Yerli Düşünce Derneği tarafından Srebrenitsa Katliamı’nın 23. yıl dönümü münasebetiyle bir anma toplantısı gerçekleştirildi.
Yerli Düşünce Derneği Genel Merkezi’nde gerçekleştirilen programda ilk olarak soykırımda hayatını kaybedenler için Kur'an-ı Kerim tilaveti gerçekleştirildi. Programda Cumhurbaşkanı Başdanışmanı ve Yerli Düşünce Derneği Onursal Başkanı Yalçın Topçu, AK Parti Ordu Milletvekili ve Yerli Düşünce Derneği Genel Başkanı Metin Gündoğdu, Yerli Düşünce Derneği Genel Sekreteri Nizam Şahin, dernek üyeleri, Türkiye’de eğitim gören yabancı öğrenciler ve çok sayıda davetli yer aldı.
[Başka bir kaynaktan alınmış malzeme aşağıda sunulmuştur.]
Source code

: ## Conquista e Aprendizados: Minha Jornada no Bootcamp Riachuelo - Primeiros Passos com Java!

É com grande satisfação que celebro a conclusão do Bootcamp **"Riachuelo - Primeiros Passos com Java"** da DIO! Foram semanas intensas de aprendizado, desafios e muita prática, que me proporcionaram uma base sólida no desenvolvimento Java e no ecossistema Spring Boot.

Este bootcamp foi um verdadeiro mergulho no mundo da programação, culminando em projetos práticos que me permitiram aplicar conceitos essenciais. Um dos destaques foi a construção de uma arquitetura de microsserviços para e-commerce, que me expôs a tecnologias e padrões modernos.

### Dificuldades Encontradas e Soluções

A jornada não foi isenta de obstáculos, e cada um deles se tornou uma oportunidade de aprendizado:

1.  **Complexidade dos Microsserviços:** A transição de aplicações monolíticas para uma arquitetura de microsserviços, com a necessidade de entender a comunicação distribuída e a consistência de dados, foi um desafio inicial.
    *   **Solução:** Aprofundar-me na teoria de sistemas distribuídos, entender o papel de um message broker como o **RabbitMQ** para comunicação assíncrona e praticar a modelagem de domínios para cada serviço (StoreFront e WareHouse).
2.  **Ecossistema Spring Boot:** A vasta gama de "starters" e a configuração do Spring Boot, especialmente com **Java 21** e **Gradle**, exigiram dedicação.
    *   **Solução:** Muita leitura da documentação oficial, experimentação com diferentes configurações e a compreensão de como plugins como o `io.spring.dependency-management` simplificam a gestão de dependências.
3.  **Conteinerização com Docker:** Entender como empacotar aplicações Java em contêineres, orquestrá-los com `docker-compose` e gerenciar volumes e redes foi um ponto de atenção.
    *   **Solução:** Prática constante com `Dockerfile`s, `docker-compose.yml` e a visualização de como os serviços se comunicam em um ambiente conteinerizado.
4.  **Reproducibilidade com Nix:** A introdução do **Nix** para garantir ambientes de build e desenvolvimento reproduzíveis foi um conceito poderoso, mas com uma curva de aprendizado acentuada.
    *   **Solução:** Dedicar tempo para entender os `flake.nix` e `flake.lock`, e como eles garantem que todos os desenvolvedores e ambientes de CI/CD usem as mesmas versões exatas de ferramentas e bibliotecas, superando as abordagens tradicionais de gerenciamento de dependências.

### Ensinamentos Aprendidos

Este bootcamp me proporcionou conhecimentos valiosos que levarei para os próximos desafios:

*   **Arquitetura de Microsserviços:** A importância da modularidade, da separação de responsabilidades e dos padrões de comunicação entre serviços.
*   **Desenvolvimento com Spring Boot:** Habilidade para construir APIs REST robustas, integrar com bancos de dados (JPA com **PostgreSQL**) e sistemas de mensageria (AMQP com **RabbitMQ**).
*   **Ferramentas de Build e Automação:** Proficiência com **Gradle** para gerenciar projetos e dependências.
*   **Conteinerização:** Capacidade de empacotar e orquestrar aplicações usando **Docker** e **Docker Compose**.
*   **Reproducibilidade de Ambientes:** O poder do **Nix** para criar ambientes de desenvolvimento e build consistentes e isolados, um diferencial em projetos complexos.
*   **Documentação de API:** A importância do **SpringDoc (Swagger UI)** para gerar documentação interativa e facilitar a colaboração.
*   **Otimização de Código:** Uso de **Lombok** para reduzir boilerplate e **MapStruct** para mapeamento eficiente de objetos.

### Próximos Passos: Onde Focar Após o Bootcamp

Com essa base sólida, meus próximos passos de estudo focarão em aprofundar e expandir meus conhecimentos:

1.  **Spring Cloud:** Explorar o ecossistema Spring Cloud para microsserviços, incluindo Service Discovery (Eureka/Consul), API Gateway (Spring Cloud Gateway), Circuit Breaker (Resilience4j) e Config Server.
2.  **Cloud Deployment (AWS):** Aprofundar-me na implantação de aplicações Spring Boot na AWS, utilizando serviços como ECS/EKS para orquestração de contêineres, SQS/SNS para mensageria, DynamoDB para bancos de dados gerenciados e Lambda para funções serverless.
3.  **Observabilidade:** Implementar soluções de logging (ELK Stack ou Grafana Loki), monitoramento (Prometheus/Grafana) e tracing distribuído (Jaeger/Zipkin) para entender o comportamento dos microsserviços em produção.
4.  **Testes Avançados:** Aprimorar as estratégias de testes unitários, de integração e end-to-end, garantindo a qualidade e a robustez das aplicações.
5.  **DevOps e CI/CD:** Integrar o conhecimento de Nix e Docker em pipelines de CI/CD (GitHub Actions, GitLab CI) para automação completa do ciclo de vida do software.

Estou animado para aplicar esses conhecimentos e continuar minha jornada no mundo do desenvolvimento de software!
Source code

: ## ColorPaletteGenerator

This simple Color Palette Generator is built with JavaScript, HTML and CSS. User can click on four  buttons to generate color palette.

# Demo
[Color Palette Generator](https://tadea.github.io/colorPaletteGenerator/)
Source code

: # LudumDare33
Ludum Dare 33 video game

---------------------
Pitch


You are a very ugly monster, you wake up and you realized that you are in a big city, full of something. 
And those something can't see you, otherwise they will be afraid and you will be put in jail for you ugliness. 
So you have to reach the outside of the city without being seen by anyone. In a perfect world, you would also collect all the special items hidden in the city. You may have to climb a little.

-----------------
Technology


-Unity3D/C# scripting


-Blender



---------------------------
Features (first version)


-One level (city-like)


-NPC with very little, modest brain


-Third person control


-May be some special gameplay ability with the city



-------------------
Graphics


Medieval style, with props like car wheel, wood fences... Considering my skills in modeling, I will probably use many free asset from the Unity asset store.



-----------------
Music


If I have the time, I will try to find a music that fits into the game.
Programda bir konuşma gerçekleştiren Topçu, Srebrenitsa’da yaşanan insanlık dramına dikkat çekerek şöyle devam etti:
- “O günkü vahşeti ben bir partinin il başkanı olarak yaşamıştım. Ankara sokakları acıyla, ıstırapla gözyaşıyla âdeta sel hâline gelmişti. Oralardan katliam haberleri, taciz haberleri, zulüm haberleri geliyordu. Ne Müslümanlara ne de insanlara Rabbim bir daha böyle bir zulmü yaşatmasın."
"Hocalı da soykırımdır"
"Batı medeniyetinin temsilcileri o dönemde yaşanan olaylar için insanlık tarihinin en utanç verici olayı dediler ama aynı zamanda bu olayları sadece seyretmekle yetindiler. Aslında bu vahşet, daha evvel Karabağ topraklarında, Hocalı’da yaşanan soykırımın bizatihi kendisiydi. Planlanan bir durumdu, lojistik desteği vardı, dinsel ve ideolojik felsefesi olan hesaplı kitaplı bir soykırımdı. 20. yüzyılda, insanlığın gözü önünde, doğuda Ermeni çetelerin eliyle Karabağ Hocalı’da, Batı’da ise Sırp ve Hırvat ırkçı çeteler eliyle Bosna-Hersek’te Srebrenitsa ve Ahmiçi’de sivillere soykırım yapıldı. Ne yazık ki dünya bunu sadece seyretti. O günlerde sadece Anadolu ve Anadolu’nun bütün sokakları ayaktaydı. İnsanlığın sesi çıkmıyordu. Tıpkı bugün Arakan’ı, Filistin’i, Kerkük’ü, Halep’i, Musul’u seyredip, Doğu Türkistan’daki insan hakları ihlallerine ve planlı asimilasyon politikalarına ses çıkartmadıkları gibi.”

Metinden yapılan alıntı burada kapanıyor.